We haven't seen much of Helen Hunt in recent years. That's by choice, she says -- her choice, not Hollywood's.
"I've been home with my daughter, which is where I want to be," she says while at the Miami International Film Festival.
And it turns out, that raising her little girl, Makena'lei, was great preparation for the next big thing in this Oscar-winner's life -- directing. Hunt used her stay-at-home-mom time to co-adapt, prep, cast and direct her first movie, Then She Found Me, in which she also stars. [The film is opening in some cities this weekend, in Orlando May 16.] It's about a woman who longs to have a baby, whose new marriage has just collapsed, and who, at that moment, suddenly meets her smothering, comical birth mom (Better Midler) for the first time.

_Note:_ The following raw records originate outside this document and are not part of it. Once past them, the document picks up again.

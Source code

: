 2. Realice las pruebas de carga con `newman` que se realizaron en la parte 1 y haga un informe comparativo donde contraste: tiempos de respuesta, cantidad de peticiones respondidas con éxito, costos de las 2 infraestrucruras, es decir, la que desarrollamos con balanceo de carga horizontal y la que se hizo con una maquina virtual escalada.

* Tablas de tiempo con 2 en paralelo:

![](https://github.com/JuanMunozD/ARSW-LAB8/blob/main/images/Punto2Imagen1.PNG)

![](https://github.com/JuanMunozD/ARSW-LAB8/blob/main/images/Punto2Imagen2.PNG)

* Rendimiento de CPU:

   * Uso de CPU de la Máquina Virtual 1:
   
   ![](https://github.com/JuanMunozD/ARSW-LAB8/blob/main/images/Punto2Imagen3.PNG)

"Being a mother and a daughter, the subject of this novel [by Elinor Lipman] grabbed me, right off," Hunt, 44, says. "Mothers and daughters, that's pretty rich territory to cover."
It dawned on her as she pulled the film together how much her newest job -- motherhood -- was great training for sitting behind the camera.
" 'I'm listening to you. I need you to do this.' These are things mothers say. Gently. That's what directors do."
She nurtured the project and called in a few favors ( Matthew Broderick, a co-star, was an old friend). Hunt has been trying to get the film made and into theaters for nearly 10 years, she says. After others took a shot at the script, she made last draft alterations herself. At some point, it dawned on her that she didn't want anybody else to direct it.
"It sounds like I'm being rhetorical, but it actually would have been harder to tell someone how I imagined this than to direct it myself," she says. "That's one of the reasons I ended up acting in it myself. I had so little time and so little money to make this movie that I didn't have time to work with two actors in each scene, to work around two actors' schedules for rehearsals."
Her years in the business have shaped her on- and off-camera persona into someone not unlike some of the characters she played in Mad About You or even As Good as It Gets. The lady likes control. That rep is turning up in the mixed reviews of Then She Found Me .
"Hunt gives herself more close-ups than Norma Desmond (and Barbra Streisand -- no small feat)," Robert Wilonsky sniffed in The Village Voice.
Others have been positive.
"Actors directing themselves," New York Observer critic Rex Reed wrote. "Not always a good idea, but this time you go away impressed."
Hunt is happy to see the film finally finished, happier to see it finally released. The years in the making didn't scare her off directing, either. She had her chance to keep acting, to use her peak years as an actress to further making her mark by performing in other people's movies. But with rare exceptions, she chose to stay at home, be a mom and plan her own movie.
"If I had been playing a lot of different roles . . ., it would have been nice, on the one hand," she says. "But on the other, I wouldn't have been forced to sit down and pull this story from someplace inside me. So I think this worked out the way it was supposed to work out.
"I don't think I had a desire to direct just to direct," Hunts adds. "It's much too big of a headache to take on unless you really care about the project. I enjoyed a more direct relationship to the story. As an actor, you have a certain ownership. But at the end of the day, the director puts what he or she wants on the screen. Not you."